Slate’s Guide to the Patriot Act

With tomorrow’s anniversary of 9/11, John Ashcroft wrapping up his national tour for promoting the USA Patriot Act, and President Bush asking for more authority under what is being called the first of several Patriot-II laws, I highly recommend people go read Dahlia Lithwick and Julia Turner’s four-part series, A Guide to the Patriot Act, published in Slate. Lithwick and Turner manage to cut through the spin-doctoring on both sides of the debate, presenting the more controversial parts of the Act without shilling for one side or the other, but while still presenting their own analysis and thoughtful interpretation. It’s a breath of fresh air, cutting between punditry and objective-to-a-fault reporting-without-analysis:

How bad is Patriot, really? Hard to tell. The ACLU, in a new fact sheet challenging the DOJ Web site, wants you to believe that the act threatens our most basic civil liberties. Ashcroft and his roadies call the changes in law “modest and incremental.” Since almost nobody has read the legislation, much of what we think we know about it comes third-hand and spun. Both advocates and opponents are guilty of fear-mongering and distortion in some instances.

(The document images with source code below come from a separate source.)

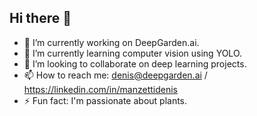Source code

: ## Hi there 👋
- 🔭 I’m currently working on DeepGarden.ai.
- 🌱 I’m currently learning computer vision using YOLO.
- 👯 I’m looking to collaborate on deep learning projects.
- 📫 How to reach me: denis@deepgarden.ai / https://linkedin.com/in/manzettidenis
- ⚡ Fun fact: I'm passionate about plants.
<!--
**manzettidenis/manzettidenis** is a ✨ _special_ ✨ repository because its `README.md` (this file) appears on your GitHub profile.

Here are some ideas to get you started:

- 🔭 I’m currently working on ...
- 🌱 I’m currently learning ...
- 👯 I’m looking to collaborate on ...
- 🤔 I’m looking for help with ...
- 💬 Ask me about ...
- 📫 How to reach me: ...
- 😄 Pronouns: ...
- ⚡ Fun fact: ...
-->

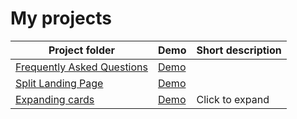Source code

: # My projects

Project folder | Demo | Short description
---------------|------|------------------
[Frequently Asked Questions](https://github.com/unknown-cat/my-projects/tree/master/faq) | [Demo](https://unknown-cat.github.io/my-projects/faq/) |
[Split Landing Page](https://github.com/unknown-cat/my-projects/tree/master/split-landing-page) | [Demo](https://unknown-cat.github.io/my-projects/split-landing-page/) | 
[Expanding cards](https://github.com/unknown-cat/my-projects/tree/master/expanding-cards) | [Demo](https://unknown-cat.github.io/my-projects/expanding-cards/) | Click to expand
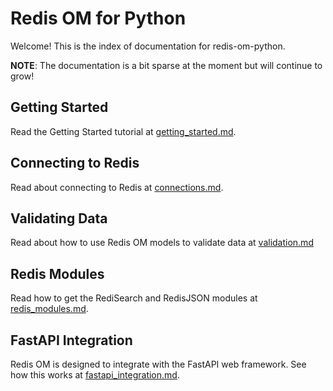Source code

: # Redis OM for Python

Welcome! This is the index of documentation for redis-om-python.

**NOTE**: The documentation is a bit sparse at the moment but will continue to grow!

## Getting Started

Read the Getting Started tutorial at [getting_started.md](getting_started.md).

## Connecting to Redis

Read about connecting to Redis at [connections.md](connections.md).

## Validating Data

Read about how to use Redis OM models to validate data at [validation.md](validation.md)

## Redis Modules

Read how to get the RediSearch and RedisJSON modules at [redis_modules.md](redis_modules.md).

## FastAPI Integration

Redis OM is designed to integrate with the FastAPI web framework. See how this works at [fastapi_integration.md](fastapi_integration.md).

The truth of the matter seems to be that while some portions of the Patriot Act are truly radical, others are benign. Parts of the act formalize and regulate government conduct that was unregulated — and potentially even more terrifying — before. Other parts clearly expand government powers and allow it to spy on ordinary citizens in new ways. But what is most frightening about the act is exacerbated by the lack of government candor in describing its implementation. FOIA requests have been half-answered, queries from the judiciary committee are blown off or classified. In the absence of any knowledge about how the act has been used, one isn’t wrong to fear it in the abstract — to worry about its potential, since that is all we can know.

Ashcroft and his supporters on the stump cite a July 31 Fox News/Opinion Dynamics Poll showing that 91 percent of registered voters say the act had not affected their civil liberties. One follow-up question for them: How could they know?

If you haven’t read all 300-plus pages of the legislation by now, you should.

Since I haven’t read all 300-plus pages of the legislation myself, I won’t tell you to do so. But I will tell you to go and read Lithwick and Turner’s guide.